### TASK REQUIREMENTS
Go through the records below and show every line with the string "frac".

TASK INPUTS below:

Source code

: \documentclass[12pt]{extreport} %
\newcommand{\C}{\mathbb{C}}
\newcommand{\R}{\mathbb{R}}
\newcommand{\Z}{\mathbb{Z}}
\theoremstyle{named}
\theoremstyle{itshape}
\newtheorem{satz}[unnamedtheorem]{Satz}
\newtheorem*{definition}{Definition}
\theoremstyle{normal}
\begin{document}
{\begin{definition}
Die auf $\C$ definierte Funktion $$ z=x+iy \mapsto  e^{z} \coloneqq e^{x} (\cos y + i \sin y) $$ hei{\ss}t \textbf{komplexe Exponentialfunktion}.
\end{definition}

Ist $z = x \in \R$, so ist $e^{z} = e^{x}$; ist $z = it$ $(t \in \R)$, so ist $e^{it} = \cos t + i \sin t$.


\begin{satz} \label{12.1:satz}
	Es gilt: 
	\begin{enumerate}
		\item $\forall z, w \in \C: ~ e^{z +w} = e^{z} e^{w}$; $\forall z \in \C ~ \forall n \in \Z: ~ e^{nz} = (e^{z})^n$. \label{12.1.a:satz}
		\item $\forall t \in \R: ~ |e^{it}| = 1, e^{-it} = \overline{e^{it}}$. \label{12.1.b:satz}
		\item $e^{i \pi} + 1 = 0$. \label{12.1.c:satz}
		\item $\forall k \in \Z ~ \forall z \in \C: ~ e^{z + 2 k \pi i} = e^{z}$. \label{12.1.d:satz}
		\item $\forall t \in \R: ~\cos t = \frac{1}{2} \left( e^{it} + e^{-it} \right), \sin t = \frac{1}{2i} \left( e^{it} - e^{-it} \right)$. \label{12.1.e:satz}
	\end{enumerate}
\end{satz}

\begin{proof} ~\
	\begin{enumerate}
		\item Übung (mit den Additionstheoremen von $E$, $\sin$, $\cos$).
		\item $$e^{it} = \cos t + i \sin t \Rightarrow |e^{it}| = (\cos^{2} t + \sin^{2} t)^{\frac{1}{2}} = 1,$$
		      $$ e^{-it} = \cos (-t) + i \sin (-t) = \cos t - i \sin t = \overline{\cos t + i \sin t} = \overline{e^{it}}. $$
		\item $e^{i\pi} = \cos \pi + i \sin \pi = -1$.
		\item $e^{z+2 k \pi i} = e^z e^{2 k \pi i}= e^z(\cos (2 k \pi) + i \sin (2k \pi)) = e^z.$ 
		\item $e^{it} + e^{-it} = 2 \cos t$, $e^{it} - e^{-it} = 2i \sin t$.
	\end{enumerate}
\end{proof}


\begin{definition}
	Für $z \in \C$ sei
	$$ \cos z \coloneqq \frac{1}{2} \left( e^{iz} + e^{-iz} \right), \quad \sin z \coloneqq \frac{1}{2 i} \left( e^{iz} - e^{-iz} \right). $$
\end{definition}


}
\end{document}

End of TASK INPUTS.

### TASK RESULT
		\item $\forall t \in \R: ~\cos t = \frac{1}{2} \left( e^{it} + e^{-it} \right), \sin t = \frac{1}{2i} \left( e^{it} - e^{-it} \right)$. \label{12.1.e:satz}
		\item $$e^{it} = \cos t + i \sin t \Rightarrow |e^{it}| = (\cos^{2} t + \sin^{2} t)^{\frac{1}{2}} = 1,$$
	$$ \cos z \coloneqq \frac{1}{2} \left( e^{iz} + e^{-iz} \right), \quad \sin z \coloneqq \frac{1}{2 i} \left( e^{iz} - e^{-iz} \right). $$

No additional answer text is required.